Intel boosts its open source, private networks brains trust

  • Intel has brought on board some significant open source networking talent
  • It has adopted the development team from the Open Networking Foundation (ONF) 
  • And it has acquired Ananki, the ONF’s private 5G spin-out

Intel has gained some significant open source networking expertise in recent weeks with the hiring of the Open Networking Foundation (ONF)’s development team, which has been working on multiple projects spanning the mobile, broadband and programmable networking sectors, and the acquisition of Ananki, the 5G private networking software development company spun out of the ONF in September 2021.

The adoption of the ONF R&D team (which was about 50 people strong, according to comments made previously by the ONF) came as part of a broader reorganization of the Foundation that has seen it morph into a “more classic open source organization” by putting its portfolio of open networking platforms, from public 5G (SD-Core, SD-RAN), private 5G networks (Aether), software-defined broadband (SEBA/VOLTHA) and P4 programmable networks (SD-Fabric, PINS), into the open source community. The Foundation is creating ‘governing boards’ to “guide the work” within the open source community (see this announcement for more details).

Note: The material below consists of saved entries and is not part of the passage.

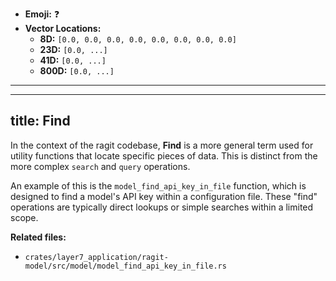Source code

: - **Emoji:** ❓
- **Vector Locations:**
    - **8D:** `[0.0, 0.0, 0.0, 0.0, 0.0, 0.0, 0.0, 0.0]`
    - **23D:** `[0.0, ...]`
    - **41D:** `[0.0, ...]`
    - **800D:** `[0.0, ...]`

---

---
title: Find
---

In the context of the ragit codebase, **Find** is a more general term used for utility functions that locate specific pieces of data. This is distinct from the more complex `search` and `query` operations.

An example of this is the `model_find_api_key_in_file` function, which is designed to find a model's API key within a configuration file. These "find" operations are typically direct lookups or simple searches within a limited scope.

**Related files:**
- `crates/layer7_application/ragit-model/src/model/model_find_api_key_in_file.rs`
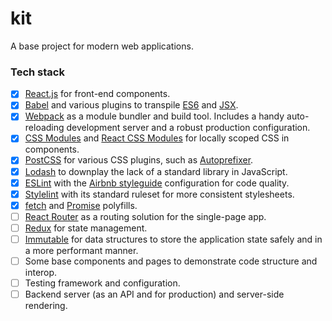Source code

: # kit

A base project for modern web applications.

### Tech stack

- [x] [React.js](https://facebook.github.io/react/) for front-end components.
- [x] [Babel](http://babeljs.io/docs/plugins/) and various plugins to transpile
  [ES6](https://github.com/lukehoban/es6features) and
  [JSX](https://facebook.github.io/react/docs/jsx-in-depth.html).
- [x] [Webpack](https://webpack.github.io/) as a module bundler and build tool.
  Includes a handy auto-reloading development server and a robust production
  configuration.
- [x] [CSS Modules](https://github.com/css-modules/css-modules) and
  [React CSS Modules](https://github.com/gajus/react-css-modules) for locally
  scoped CSS in components.
- [x] [PostCSS](http://postcss.org/) for various CSS plugins, such as
  [Autoprefixer](https://github.com/postcss/autoprefixer).
- [x] [Lodash](https://lodash.com/) to downplay the lack of a standard library in
  JavaScript.
- [x] [ESLint](http://eslint.org/) with the [Airbnb
  styleguide](https://github.com/airbnb/javascript) configuration for code
  quality.
- [x] [Stylelint](http://stylelint.io/) with its standard ruleset for more
  consistent stylesheets.
- [x] [fetch](https://github.com/github/fetch) and
  [Promise](https://github.com/stefanpenner/es6-promise) polyfills.
- [ ] [React Router](https://github.com/reactjs/react-router) as a routing solution
  for the single-page app.
- [ ] [Redux](http://redux.js.org/) for state management.
- [ ] [Immutable](https://facebook.github.io/immutable-js/) for data structures
  to store the application state safely and in a more performant manner.
- [ ] Some base components and pages to demonstrate code structure and interop.
- [ ] Testing framework and configuration.
- [ ] Backend server (as an API and for production) and server-side rendering.

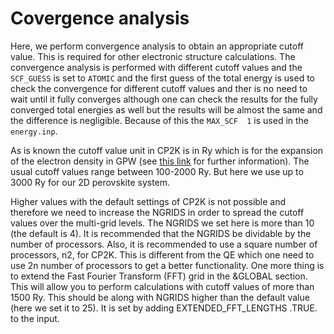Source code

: # Covergence analysis 

Here, we perform convergence analysis to obtain an appropriate cutoff value. This is required for other electronic structure calculations. 
The convergence analysis is performed with different cutoff values and the `SCF_GUESS` is set to `ATOMIC` and the first guess of the total energy is used to check the
convergence for different cutoff values and ther is no need to wait until it fully converges although one can check the results for the fully converged total energies as well 
but the results will be almost the same and the difference is negligible. Because of this the `MAX_SCF  1` is used in the `energy.inp`.

As is known the cutoff value unit in CP2K is in Ry which is for the expansion of the electron density in GPW (see [this link](https://groups.google.com/g/cp2k/c/x3fadRBYOXU) for further information). The usual cutoff values range between 100-2000 Ry. But here we use up to 3000 Ry for our 2D perovskite system. 

Higher values with the default settings of CP2K is not possible and therefore we need to increase the NGRIDS in order to spread the cutoff values over the multi-grid levels. The NGRIDS we set here is more than 10 (the default is 4). It is recommended that the NGRIDS be dividable by the number of processors. Also, it is recommended to use a square number of processors, n2, for CP2K. This is different from the QE which one need to use 2n number of processors to get a better functionality. One more thing is to extend the Fast Fourier Transform (FFT) grid in the &GLOBAL section. This will allow you to perform calculations with cutoff values of more than 1500 Ry. This should be along with NGRIDS higher than the default value (here we set it to 25). It is set by adding EXTENDED_FFT_LENGTHS .TRUE. to the input.
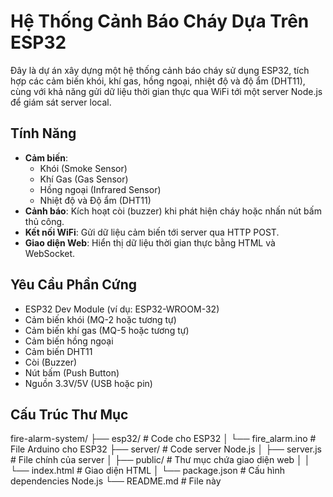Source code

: # Hệ Thống Cảnh Báo Cháy Dựa Trên ESP32

Đây là dự án xây dựng một hệ thống cảnh báo cháy sử dụng ESP32, tích hợp các cảm biến khói, khí gas, hồng ngoại, nhiệt độ và độ ẩm (DHT11), cùng với khả năng gửi dữ liệu thời gian thực qua WiFi tới một server Node.js để giám sát server local.

## Tính Năng
- **Cảm biến**: 
  - Khói (Smoke Sensor)
  - Khí Gas (Gas Sensor)
  - Hồng ngoại (Infrared Sensor)
  - Nhiệt độ và Độ ẩm (DHT11)
- **Cảnh báo**: Kích hoạt còi (buzzer) khi phát hiện cháy hoặc nhấn nút bấm thủ công.
- **Kết nối WiFi**: Gửi dữ liệu cảm biến tới server qua HTTP POST.
- **Giao diện Web**: Hiển thị dữ liệu thời gian thực bằng HTML và WebSocket.

## Yêu Cầu Phần Cứng
- ESP32 Dev Module (ví dụ: ESP32-WROOM-32)
- Cảm biến khói (MQ-2 hoặc tương tự)
- Cảm biến khí gas (MQ-5 hoặc tương tự)
- Cảm biến hồng ngoại
- Cảm biến DHT11
- Còi (Buzzer)
- Nút bấm (Push Button)
- Nguồn 3.3V/5V (USB hoặc pin)

## Cấu Trúc Thư Mục
fire-alarm-system/
├── esp32/              # Code cho ESP32
│   └── fire_alarm.ino  # File Arduino cho ESP32
├── server/             # Code server Node.js
│   ├── server.js       # File chính của server
│   ├── public/         # Thư mục chứa giao diện web
│   │   └── index.html  # Giao diện HTML
│   └── package.json    # Cấu hình dependencies Node.js
└── README.md           # File này
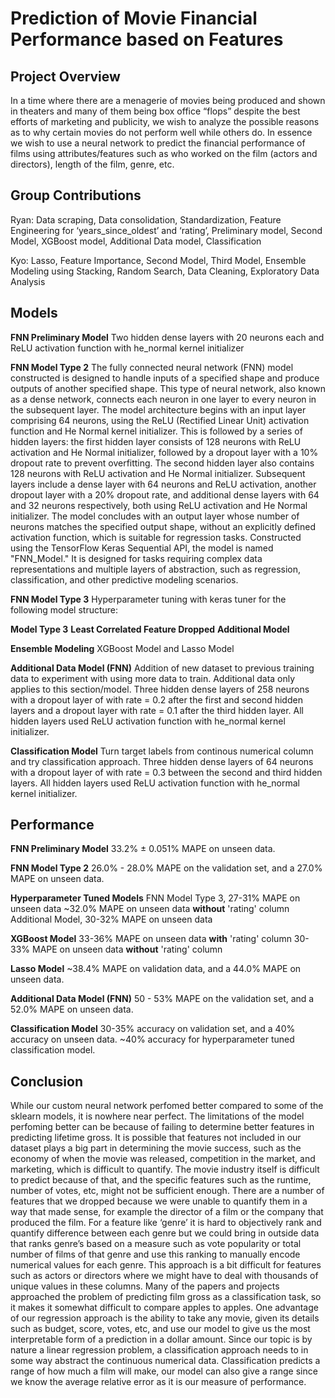 # Prediction of Movie Financial Performance based on Features

## Project Overview
  In a time where there are a menagerie of movies being produced and shown in theaters and many of them being box office “flops” despite the best efforts of marketing and publicity, we wish to analyze the possible reasons as to why certain movies do not perform well while others do. In essence we wish to use a neural network to predict the financial performance of films using attributes/features such as who worked on the film (actors and directors), length of the film, genre, etc.

## Group Contributions

Ryan: Data scraping, Data consolidation, Standardization, Feature Engineering for ‘years_since_oldest’ and ‘rating’, Preliminary model, Second Model, XGBoost model, Additional Data model, Classification

Kyo: Lasso, Feature Importance, Second Model, Third Model, Ensemble Modeling using Stacking, Random Search, Data Cleaning, Exploratory Data Analysis

## Models
**FNN Preliminary Model**
Two hidden dense layers with 20 neurons each and ReLU activation function with he_normal kernel initializer

**FNN Model Type 2**
The fully connected neural network (FNN) model constructed is designed to handle inputs of a specified shape and produce outputs of another specified shape. This type of neural network, also known as a dense network, connects each neuron in one layer to every neuron in the subsequent layer. The model architecture begins with an input layer comprising 64 neurons, using the ReLU (Rectified Linear Unit) activation function and He Normal kernel initializer. This is followed by a series of hidden layers: the first hidden layer consists of 128 neurons with ReLU activation and He Normal initializer, followed by a dropout layer with a 10% dropout rate to prevent overfitting. The second hidden layer also contains 128 neurons with ReLU activation and He Normal initializer. Subsequent layers include a dense layer with 64 neurons and ReLU activation, another dropout layer with a 20% dropout rate, and additional dense layers with 64 and 32 neurons respectively, both using ReLU activation and He Normal initializer. The model concludes with an output layer whose number of neurons matches the specified output shape, without an explicitly defined activation function, which is suitable for regression tasks. Constructed using the TensorFlow Keras Sequential API, the model is named "FNN_Model." It is designed for tasks requiring complex data representations and multiple layers of abstraction, such as regression, classification, and other predictive modeling scenarios.

**FNN Model Type 3**
Hyperparameter tuning with keras tuner for the following model structure:

**Model Type 3**
**Least Correlated Feature Dropped**
**Additional Model**

**Ensemble Modeling**
XGBoost Model and Lasso Model


**Additional Data Model (FNN)**
Addition of new dataset to previous training data to experiment with using more data to train. Additional data only applies to this section/model. Three hidden dense layers of 258 neurons with a dropout layer of with rate = 0.2 after the first and second hidden layers and a dropout layer with rate = 0.1 after the third hidden layer. All hidden layers used ReLU activation function with he_normal kernel initializer.

**Classification Model**
Turn target labels from continous numerical column and try classification approach. Three hidden dense layers of 64 neurons with a dropout layer of with rate = 0.3 between the second and third hidden layers. All hidden layers used ReLU activation function with he_normal kernel initializer.

## Performance
**FNN Preliminary Model**
33.2% ± 0.051% MAPE on unseen data.

**FNN Model Type 2**
 26.0% -  28.0% MAPE on the validation set, and a 27.0% MAPE on unseen data. 

 **Hyperparameter Tuned Models**
FNN Model Type 3, 27-31% MAPE on unseen data
~32.0% MAPE on unseen data **without** 'rating' column
Additional Model, 30-32% MAPE on unseen data

**XGBoost Model**
33-36% MAPE on unseen data **with** 'rating' column
30-33% MAPE on unseen data **without** 'rating' column

**Lasso Model**
~38.4% MAPE on validation data, and a 44.0% MAPE on unseen data.

**Additional Data Model (FNN)**
50 - 53% MAPE on the validation set, and a 52.0% MAPE on unseen data.

**Classification Model**
30-35% accuracy on validation set, and a 40% accuracy on unseen data.
~40% accuracy for hyperparameter tuned classification model.

## Conclusion
While our custom neural network perfomed better compared to some of the sklearn models, it is nowhere near perfect. The limitations of the model perfoming better can be because of failing to determine better features in predicting lifetime gross. It is possible that features not included in our dataset plays a big part in determining the movie success, such as the economy of when the movie was released, competition in the market, and marketing, which is difficult to quantify. The movie industry itself is difficult to predict because of that, and the specific features such as the runtime, number of votes, etc, might not be sufficient enough. There are a number of features that we dropped because we were unable to quantify them in a way that made sense, for example the director of a film or the company that produced the film. For a feature like ‘genre’ it is hard to objectively rank and quantify difference between each genre but we could bring in outside data that ranks genre’s based on a measure such as vote popularity or total number of films of that genre and use this ranking to manually encode numerical values for each genre. This approach is a bit difficult for features such as actors or directors where we might have to deal with thousands of unique values in these columns.
Many of the papers and projects approached the problem of predicting film gross as a classification task, so it makes it somewhat difficult to compare apples to apples. One advantage of our regression approach is the ability to take any movie, given its details such as budget, score, votes, etc, and use our model to give us the most interpretable form of a prediction in a dollar amount. Since our topic is by nature a linear regression problem, a classification approach needs to in some way abstract the continuous numerical data. Classification predicts a range of how much a film will make, our model can also give a range since we know the average relative error as it is our measure of performance. 
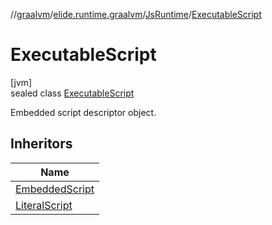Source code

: //[graalvm](../../../../index.md)/[elide.runtime.graalvm](../../index.md)/[JsRuntime](../index.md)/[ExecutableScript](index.md)

# ExecutableScript

[jvm]\
sealed class [ExecutableScript](index.md)

Embedded script descriptor object.

## Inheritors

| Name |
|---|
| [EmbeddedScript](../-embedded-script/index.md) |
| [LiteralScript](../-literal-script/index.md) |
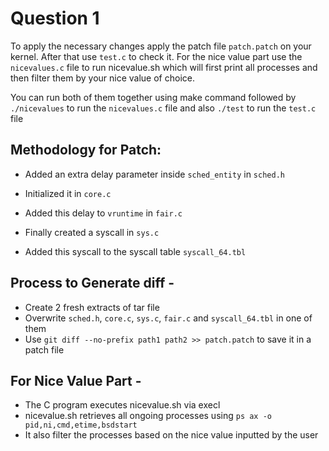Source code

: # Question 1

To apply the necessary changes apply the patch file `patch.patch` on your kernel. After that use `test.c` to check it. For the nice value part use the `nicevalues.c` file to run nicevalue.sh which will first print all processes and then filter them by your nice value of choice.

You can run both of them together using make command followed by `./nicevalues` to run the `nicevalues.c` file and also `./test` to run the `test.c` file

## Methodology for Patch:

- Added an extra delay parameter inside `sched_entity` in `sched.h`

- Initialized it in `core.c`

- Added this delay to `vruntime` in `fair.c`

- Finally created a syscall in `sys.c`

- Added this syscall to the syscall table `syscall_64.tbl`

## Process to Generate diff - 

- Create 2 fresh extracts of tar file
- Overwrite `sched.h`, `core.c`, `sys.c`, `fair.c` and `syscall_64.tbl` in one of them
- Use `git diff --no-prefix path1 path2 >> patch.patch` to save it in a patch file

## For Nice Value Part - 

- The C program executes nicevalue.sh via execl
- nicevalue.sh retrieves all ongoing processes using `ps ax -o pid,ni,cmd,etime,bsdstart`
- It also filter the processes based on the nice value inputted by the user
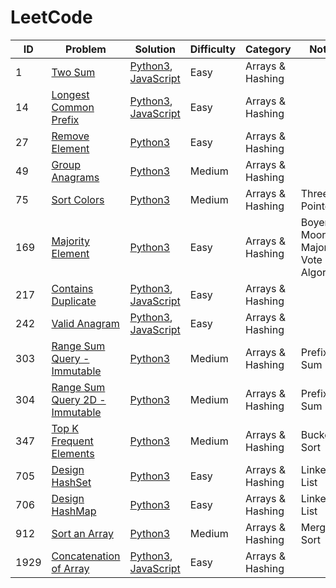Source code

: # LeetCode

| ID   | Problem                                                                                             | Solution                                                                                                                                                                                                 | Difficulty | Category         | Notes                               |
| ---- | --------------------------------------------------------------------------------------------------- | -------------------------------------------------------------------------------------------------------------------------------------------------------------------------------------------------------- | ---------- | ---------------- | ----------------------------------- |
| 1    | [Two Sum](https://leetcode.com/problems/two-sum/)                                                   | [Python3](https://github.com/shanshkelqeje/leetcode/blob/main/python3/two-sum.py), [JavaScript](https://github.com/shanshkelqeje/leetcode/blob/main/javascript/two-sum.js)                               | Easy       | Arrays & Hashing |                                     |
| 14   | [Longest Common Prefix](https://leetcode.com/problems/longest-common-prefix/)                       | [Python3](https://github.com/shanshkelqeje/leetcode/blob/main/python3/longest-common-prefix.py), [JavaScript](https://github.com/shanshkelqeje/leetcode/blob/main/javascript/longest-common-prefix.js)   | Easy       | Arrays & Hashing |                                     |
| 27   | [Remove Element](https://leetcode.com/problems/remove-element/)                                     | [Python3](https://github.com/shanshkelqeje/leetcode/blob/main/python3/remove-element.py)                                                                                                                 | Easy       | Arrays & Hashing |                                     |
| 49   | [Group Anagrams](https://leetcode.com/problems/group-anagrams/)                                     | [Python3](https://github.com/shanshkelqeje/leetcode/blob/main/python3/group-anagrams.py)                                                                                                                 | Medium     | Arrays & Hashing |                                     |
| 75   | [Sort Colors](https://leetcode.com/problems/sort-colors/)                                           | [Python3](https://github.com/shanshkelqeje/leetcode/blob/main/python3/sort-colors.py)                                                                                                                    | Medium     | Arrays & Hashing | Three Pointers                      |
| 169  | [Majority Element](https://leetcode.com/problems/majority-element/)                                 | [Python3](https://github.com/shanshkelqeje/leetcode/blob/main/python3\majority-element.py)                                                                                                               | Easy       | Arrays & Hashing | Boyer–Moore Majority Vote Algorithm |
| 217  | [Contains Duplicate](https://leetcode.com/problems/contains-duplicate/)                             | [Python3](https://github.com/shanshkelqeje/leetcode/blob/main/python3/contains-duplicate.py), [JavaScript](https://github.com/shanshkelqeje/leetcode/blob/main/javascript/contains-duplicate.js)         | Easy       | Arrays & Hashing |                                     |
| 242  | [Valid Anagram](https://leetcode.com/problems/valid-anagram/)                                       | [Python3](https://github.com/shanshkelqeje/leetcode/blob/main/python3/valid-anagram.py), [JavaScript](https://github.com/shanshkelqeje/leetcode/blob/main/javascript/valid-anagram.js)                   | Easy       | Arrays & Hashing |                                     |
| 303  | [Range Sum Query - Immutable](https://leetcode.com/problems/range-sum-query-immutable/description/) | [Python3](https://github.com/shanshkelqeje/leetcode/blob/main/python3/range-sum-query-immutable.py)                                                                                                      | Medium     | Arrays & Hashing | Prefix Sum                          |
| 304  | [Range Sum Query 2D - Immutable](https://leetcode.com/problems/range-sum-query-2d-immutable/)       | [Python3](https://github.com/shanshkelqeje/leetcode/blob/main/python3/range-sum-query-2-d-immutable.py)                                                                                                  | Medium     | Arrays & Hashing | Prefix Sum                          |
| 347  | [Top K Frequent Elements](https://neetcode.io/problems/top-k-elements-in-list)                      | [Python3](https://github.com/shanshkelqeje/leetcode/blob/main/python3/top-k-frequent-elements.py)                                                                                                        | Medium     | Arrays & Hashing | Bucket Sort                         |
| 705  | [Design HashSet](https://leetcode.com/problems/design-hashset/)                                     | [Python3](https://github.com/shanshkelqeje/leetcode/blob/main/python3/design-hash-set.py)                                                                                                                | Easy       | Arrays & Hashing | Linked List                         |
| 706  | [Design HashMap](https://leetcode.com/problems/design-hashmap/)                                     | [Python3](https://github.com/shanshkelqeje/leetcode/blob/main/python3/design-hash-map.py)                                                                                                                | Easy       | Arrays & Hashing | Linked List                         |
| 912  | [Sort an Array](https://leetcode.com/problems/sort-an-array/)                                       | [Python3](https://github.com/shanshkelqeje/leetcode/blob/main/python3/sort-an-array.py)                                                                                                                  | Medium     | Arrays & Hashing | Merge Sort                          |
| 1929 | [Concatenation of Array](https://leetcode.com/problems/concatenation-of-array/)                     | [Python3](https://github.com/shanshkelqeje/leetcode/blob/main/python3/concatenation-of-array.py), [JavaScript](https://github.com/shanshkelqeje/leetcode/blob/main/javascript/concatenation-of-array.js) | Easy       | Arrays & Hashing |                                     |
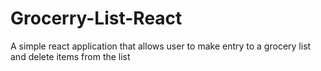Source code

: # Grocerry-List-React
A simple react application that allows user to make entry to a grocery list and delete items from the list

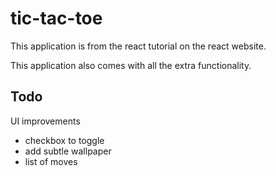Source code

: # tic-tac-toe

This application is from the react tutorial on the react website.

This application also comes with all the extra functionality.

## Todo
UI improvements
* checkbox to toggle
* add subtle wallpaper
* list of moves

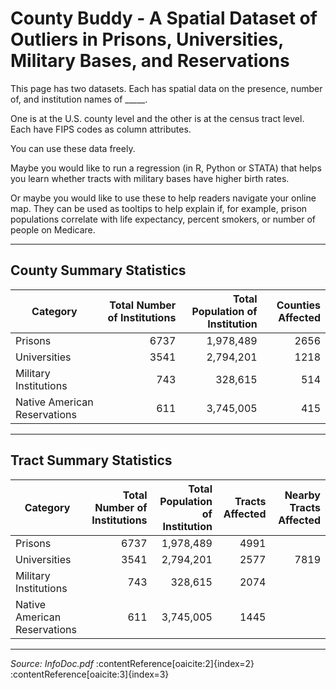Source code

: # County Buddy - A Spatial Dataset of Outliers in Prisons, Universities, Military Bases, and Reservations

This page has two datasets. Each has spatial data on the presence, number of, and institution names of _____.

One is at the U.S. county level and the other is at the census tract level. Each have FIPS codes as column attributes.

You can use these data freely.

Maybe you would like to run a regression (in R, Python or STATA) that helps you learn whether tracts with military bases have higher birth rates.

Or maybe you would like to use these to help readers navigate your online map. They can be used as tooltips to help explain if, for example, prison populations correlate with life expectancy, percent smokers, or number of people on Medicare.

---

## County Summary Statistics

| Category                     | Total Number of Institutions | Total Population of Institution | Counties Affected |
|------------------------------|------------------------------:|---------------------------------:|------------------:|
| Prisons                      |                          6737 |                         1,978,489 |              2656 |
| Universities                 |                          3541 |                         2,794,201 |              1218 |
| Military Institutions        |                           743 |                           328,615 |               514 |
| Native American Reservations |                           611 |                         3,745,005 |               415 |

---

## Tract Summary Statistics

| Category                     | Total Number of Institutions | Total Population of Institution | Tracts Affected | Nearby Tracts Affected |
|------------------------------|------------------------------:|---------------------------------:|----------------:|-----------------------:|
| Prisons                      |                          6737 |                         1,978,489 |             4991 |                        |
| Universities                 |                          3541 |                         2,794,201 |             2577 |                   7819 |
| Military Institutions        |                           743 |                           328,615 |             2074 |                        |
| Native American Reservations |                           611 |                         3,745,005 |             1445 |                        |

---

*Source: InfoDoc.pdf* :contentReference[oaicite:2]{index=2}&#8203;:contentReference[oaicite:3]{index=3}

“Now that the ONF’s projects have reached maturity and market adoption, it is time for the projects to be released into the open source community. This has always been our vision,” noted the ONF’s Chair and AT&T Executive Vice President & Network CTO, Andre Fuetsch in this announcement. “We are pleased with the progress we have made toward more open, disaggregated and interoperable networks. With the development team joining Intel, we are optimistic that project contributions will continue to grow.” 

Nick McKeown, founding ONF board member and Senior Vice President and General Manager of the Network and Edge Group at Intel, added: “As a result of ONF’s shift in direction, we are pleased to welcome ONF’s development team to Intel. We look forward to our continued contributions to ONF projects, the ongoing success of ONF-developed platforms, and our active participation in the ONF community.”

One of those that has made the transition to Intel is Guru Parulkar, the now former ONF Executive Director and Board Member who noted in this LinkedIn post that he joined Intel’s Network and Edge team as VP of Software on 5 April. 

Parulkar was also CEO at Ananki, the ONF spin-out that had taken the software stacks developed by multiple ONF projects – including Aether (connected edge cloud), SD-RAN, SD-Fabric and SD-Core – and offered them on a SaaS (software-as-a-service) basis in an effort to make “private 5G as easy to consume as wifi for enterprises.” (See ONF spin-out Ananki offers to make private 5G as simple as wi-fi.)

Intel hasn’t made any public announcement about the acquisition and no financial details have been shared.

But it does signal Intel’s greater intent to increase its presence in private wireless networking and in offering its tech via a SaaS model, which of course makes sense in an increasingly distributed, cloud-oriented IT resource world: The rest of the (rapidly growing) private networking sector should take note.